Saturday, July 3, 2021

Three Two Five: Panic Mode

No, I never did go back to the hipster cafe. 

The lovely girl I met there ghosted me. She still has my shirt and my necktie.

Being ghosted happens. It's part of life, I suppose. 

But I still can't go back to the hipster cafe. I'm still afraid of being laughed at, or held in derision, or told that I'm not welcome there. I'm afraid that the wrong people, or too many people, heard the stories the girl and I were telling one another. I'm not going back there.

Now I may have mentioned a policy decision I made long ago. The policy is simple enough. I do not meet the families or friends of girls I'm involved with. That's simple enough. 

I do not ask girls to give up friends or family for me.

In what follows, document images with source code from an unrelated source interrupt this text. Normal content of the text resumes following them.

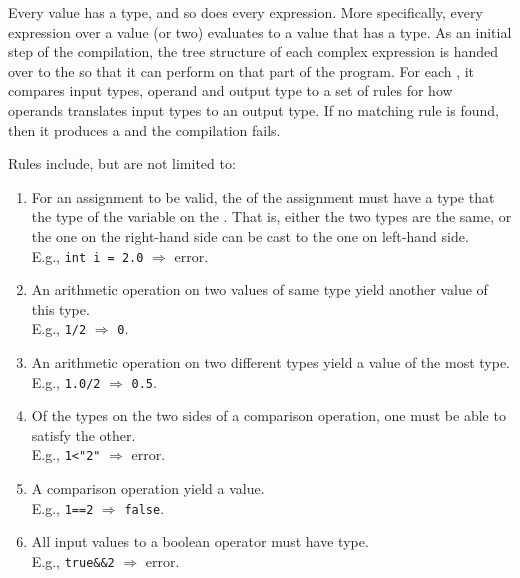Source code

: Every value has a type, and so does every expression. More specifically, every expression over a value (or two) evaluates to a value that has a type. As an initial step of the compilation, the tree structure of each complex expression is handed over to the  so that it can perform  on that part of the program. For each , it compares input types, operand and output type to a set of rules for how operands translates input types to an output type. If no matching rule is found, then it produces a  and the compilation fails.

Rules include, but are not limited to:
\begin{enumerate}
  \item \label{typechecker:rule:assignment} For an assignment to be valid, the  of the assignment must have a type that  the type of the variable on the . That is, either the two types are the same, or the one on the right-hand side can be  cast to the one on left-hand side.
        \\
        E.g., \texttt{int i = 2.0} $\Rightarrow$ error.
  \item An arithmetic operation on two values of same type yield another value of this type.
        \\
        E.g., \texttt{1/2} $\Rightarrow$ \texttt{0}.
  \item An arithmetic operation on two different types yield a value of the most  type.
        \\
        E.g., \texttt{1.0/2} $\Rightarrow$ \texttt{0.5}.
  \item Of the types on the two sides of a comparison operation, one must be able to satisfy the other.
        \\
        E.g., \texttt{1<"2"} $\Rightarrow$ error.
  \item \label{typechecker:rule:comparison} A comparison operation yield a  value.
        \\
        E.g., \texttt{1==2} $\Rightarrow$ \texttt{false}.
  \item \label{typechecker:rule:boolop} All input values to a boolean operator must have  type.
        \\
        E.g., \texttt{true\&\&2} $\Rightarrow$ error.
\end{enumerate}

I'm not interested in controlling their lives like that. I only ask that I be kept apart from their friends and family. I ask that I not be placed in proximity to people who'll be horrified by me. Any time a girl's friends see me, I know what they're thinking. They're listing all the things wrong with me-- age, looks, finances, social status, career, lack of any skills. I know full well that a girlfriend's friends will mock me and treat me with derision and pressure the girl to drop me immediately. It's  a lot easier to just avoid them. I'm not bad one-on-one. I'm polite, courteous, reasonably good at conversation, a good listener, and I have reasonably good stories to tell. One-on-one, I'm not a bad companion. But nothing that I am, nothing that I do or can do will survive hostile scrutiny by a girl's friends or family.

It's better to just stay away. That's the only way I can retain any sense of value in a young companion's eyes.

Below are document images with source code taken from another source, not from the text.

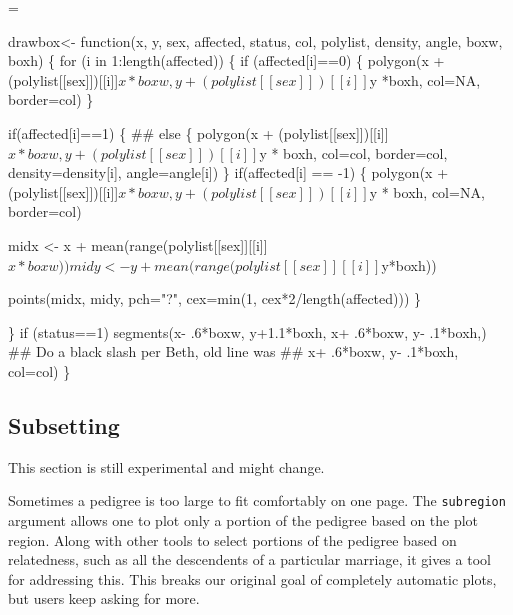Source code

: \documentclass{article}
\begin{document}
\begin{nwchunk}
=
 
   drawbox<- function(x, y, sex, affected, status, col, polylist,
             density, angle, boxw, boxh) \{
         for (i in 1:length(affected)) \{
             if (affected[i]==0) \{
                 polygon(x + (polylist[[sex]])[[i]]$x *boxw,
                         y + (polylist[[sex]])[[i]]$y *boxh,
                         col=NA, border=col)
                 \}
             
             if(affected[i]==1) \{
               ## else \{
               polygon(x + (polylist[[sex]])[[i]]$x * boxw,
                       y + (polylist[[sex]])[[i]]$y * boxh,
                       col=col, border=col, density=density[i], angle=angle[i])            
             \}
             if(affected[i] == -1) \{
               polygon(x + (polylist[[sex]])[[i]]$x * boxw,
                       y + (polylist[[sex]])[[i]]$y * boxh,
                       col=NA, border=col)
               
               midx <- x + mean(range(polylist[[sex]][[i]]$x*boxw))
               midy <- y + mean(range(polylist[[sex]][[i]]$y*boxh))
              
               points(midx, midy, pch="?", cex=min(1, cex*2/length(affected)))
             \}
             
           \}
         if (status==1) segments(x- .6*boxw, y+1.1*boxh, 
                                 x+ .6*boxw, y- .1*boxh,)
         ## Do a black slash per Beth, old line was
         ##        x+ .6*boxw, y- .1*boxh, col=col)
       \}
 
\end{nwchunk}

\subsection{Subsetting}
This section is still experimental and might change.  

Sometimes a pedigree is too large to fit comfortably on one page.
The \Verb!subregion! argument allows one to plot only a portion of the
pedigree based on the plot region.  Along with other tools to
select portions of the pedigree based on relatedness, such as all
the descendents of a particular marriage, it gives a tool for
addressing this.  This breaks our original goal of completely
automatic plots, but users keep asking for more.
\end{document}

Once upon a time, some years ago, I was at a girl's flat for dinner and drinks. We'd ordered food to be delivered, and I was expecting an evening of Szechuan food, wine, and flirtation. And then her phone rang-- four of her friends were on their way over with bottles of wine. They wanted, my young companion said, to finally meet me. I went into panic mode. 

Just before the friends arrived, I dashed off to the bedroom and-- quite literally --climbed out a window and went down the outside stairs to the street. Four floors, I think. I ran out into the night and hid. Again, I mean hid literally. I kept my phone off for days, avoided my usual haunts, and kept lights off at my apartment so that no one would think I was home. 

The girl herself had been lovely and kind and charming. She was someone I did like. But I panicked. I didn't know what else to do. I didn't want her friends to see me. I didn't want to see the girl's face when she realized that her friends could all see that I had no value. I didn't want to face derision and angry contempt from the friends-- why was someone like me taking up the girl's time? How dare someone like me be sleeping with their friend?

That's how things work. I very literally ran down four flights of stairs to avoid meeting a lover's friends...to avoid meeting people I knew would instantly despise me. I do recall the sheer panic of it all, the feeling that my life was disintegrating around me, the way I knew all the way down to the street that I was never coming back there. I knew that I had to leave, though. No one's friends or family will ever have any use for me or think that I have any value.

No friends, no family. That's a policy, however self-destructive, that I'm very, very serious about.